Quella notte americana: il polmone e la paura

Poi arriva l'estate del 2023, un tour negli Stati Uniti che dovrebbe essere solo vetrina e sorrisi. Durante un’amichevole contro il Manchester United, uno scontro con il portiere avversario trasforma la festa in dramma. Mullin esce dal campo con l'ossigeno: polmone perforato. È una ferita che sposta il racconto dalla "favola sportiva" alla "vita vera". In quel momento, il mondo scopre che sotto la maglia del bomber c'è un uomo fragile, che deve ricominciare tutto da capo. E lui torna, ma non lo fa da divo televisivo; torna da calciatore che ha capito quanto costi davvero restare, affrontando la convalescenza con la stessa cattiveria pulita con cui attaccava il primo palo.

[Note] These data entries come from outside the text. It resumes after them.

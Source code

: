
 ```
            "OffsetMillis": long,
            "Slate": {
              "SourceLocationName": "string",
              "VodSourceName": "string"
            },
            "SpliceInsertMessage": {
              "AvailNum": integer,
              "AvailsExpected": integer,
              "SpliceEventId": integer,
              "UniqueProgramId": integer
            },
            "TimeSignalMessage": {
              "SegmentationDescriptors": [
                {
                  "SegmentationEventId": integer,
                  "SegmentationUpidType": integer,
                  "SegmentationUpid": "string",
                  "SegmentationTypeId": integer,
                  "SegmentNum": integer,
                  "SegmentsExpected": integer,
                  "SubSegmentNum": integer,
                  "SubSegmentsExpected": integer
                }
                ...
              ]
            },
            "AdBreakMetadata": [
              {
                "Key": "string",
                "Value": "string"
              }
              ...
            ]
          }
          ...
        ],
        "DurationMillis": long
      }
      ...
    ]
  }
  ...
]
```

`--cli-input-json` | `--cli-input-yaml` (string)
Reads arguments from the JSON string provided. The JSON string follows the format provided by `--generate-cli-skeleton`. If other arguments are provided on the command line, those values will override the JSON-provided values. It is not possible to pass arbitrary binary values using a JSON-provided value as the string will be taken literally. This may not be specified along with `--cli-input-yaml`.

Il gesto oltre la linea di fondo: Albi e la verità del padre

Ma la grandezza di Mullin non sta solo nel modo in cui calcia il pallone. C'è un dettaglio che lo rende un "santo laico" moderno: la sua apertura sulla vita fuori dal campo e sul figlio Albi, autistico. Quel pezzo di vita privata non resta chiuso in una stanza, ma diventa un messaggio, un simbolo, un modo per dare voce a chi spesso non l'ha. Mullin porta il nome del figlio sugli scarpini, nelle interviste, nella sua vulnerabilità mostrata al mondo. Non lo fa per diventare un santino, ma perché sa che la verità è più forte dell'immagine. È qui che il bomber del Merseyside diventa definitivamente un uomo del Galles, capace di legarsi a una comunità non solo per i gol, ma per la trasparenza della sua anima.

Il paradosso del globale che salva il locale

Wrexham oggi è una storia mondiale, un racconto che attraversa gli oceani grazie ai riflettori di Ryan Reynolds e Rob McElhenney. Ma il miracolo di Paul Mullin è stato non farsi accecare da quelle luci. Ha permesso al globale di amplificare il locale, restando lo stesso ragazzo di Litherland che sa quanto sia difficile segnare sotto la pioggia. Alla fine, il calcio funziona sempre allo stesso modo: ci sono attori e ci sono interpreti, ci sono promesse e ci sono fatti. Mullin è stato l'uomo capace di trasformare una città in una promessa mantenuta. Perché quando uno segna e un popolo si riconosce, la bellezza non ha più bisogno di spiegazioni.